Uzun lafın kısası her parti kendine göre bu sürece bir yerlerinden katıldı katılıyor da.
Bunları doğal karşılıyoruz. Elbette ülkenin bu iç yakıcı meselesine partilerin programlarında belirtilen şekilde destek olması veya karşı olması normal. Ancak bunu (bayanlar alınmasınlar çünkü kıvırmanın erkeği kadı olmaz ama lafın gelişi öyle olduğundan) erkekçe yapsınlar.

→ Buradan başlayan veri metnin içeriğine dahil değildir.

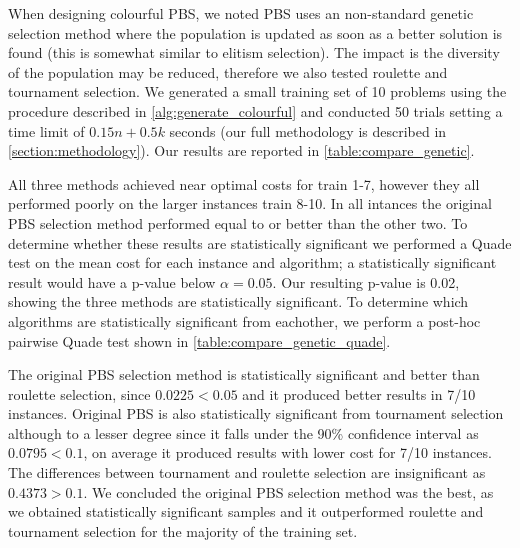 When designing colourful PBS, we noted PBS uses an non-standard genetic selection method where the population is updated as soon as a better solution is found (this is somewhat similar to elitism selection). The impact is the diversity of the population may be reduced, therefore we also tested roulette and tournament selection. We generated a small training set of 10 problems using the procedure described in \cref{alg:generate_colourful} and conducted 50 trials setting a time limit of $0.15n+0.5k$ seconds (our full methodology is described in \cref{section:methodology}). Our results are reported in \cref{table:compare_genetic}.



All three methods achieved near optimal costs for train 1-7, however they all performed poorly on the larger instances train 8-10. In all intances the original PBS selection method performed equal to or better than the other two. To determine whether these results are statistically significant we performed a Quade test on the mean cost for each instance and algorithm; a statistically significant result would have a p-value below $\alpha =0.05$. Our resulting p-value is 0.02, showing the three methods are statistically significant. To determine which algorithms are statistically significant from eachother, we perform a post-hoc pairwise Quade test shown in \cref{table:compare_genetic_quade}.



The original PBS selection method is statistically significant and better than roulette selection, since $0.0225<0.05$ and it produced better results in 7/10 instances. Original PBS is also statistically significant from tournament selection although to a lesser degree since it falls under the 90\% confidence interval as $0.0795<0.1$, on average it produced results with lower cost for 7/10 instances. The differences between tournament and roulette selection are insignificant as $0.4373>0.1$. We concluded the original PBS selection method was the best, as we obtained statistically significant samples and it outperformed roulette and tournament selection for the majority of the training set.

İktidar partisi devlet görüşüyor hükümet görüşüyor dolambaçlığını bırakıp hükümette devlette benim ve ben görüşüyorum demeli. Aksi halde bu ülkenin yıllarca acısı olan “hükümet kurabilirler ama asla hükümet olmazlar” sözünü söyleyen moda tabirce derincilerini! Doğrularlar. Ayrıca kendisine oy veren yüzde elliyi aşkın insanında inancını kırarlar. Neyse o. Ben bu işi çözeceğim ve ben hükümetim ve devletim. Ben görüşüyorum. İmralı ile görüşüyorum. Demeli ve lafı dolandırmadan çözümü ve görüşmeyi üstlenmeli.
Ana muhalefet partisi ise; mehter takımı hüviyetinden sıyrılmalı. Bir ileri bir geri adım değil. Dim dik olarak kardeşim ben sana bu işte destek veriyorum ve asla bunu seçim malzemesi yapmayacağım. Sen hükümet olarak devlet olarak her neyse görüş ve çözüme git. Ben iç politika malzemesi yapıp seni bu konuda sıkıştırmayacağım demeli. Ya da dik olarak göremezsin tezinden gitmeli. Yani net olmalı.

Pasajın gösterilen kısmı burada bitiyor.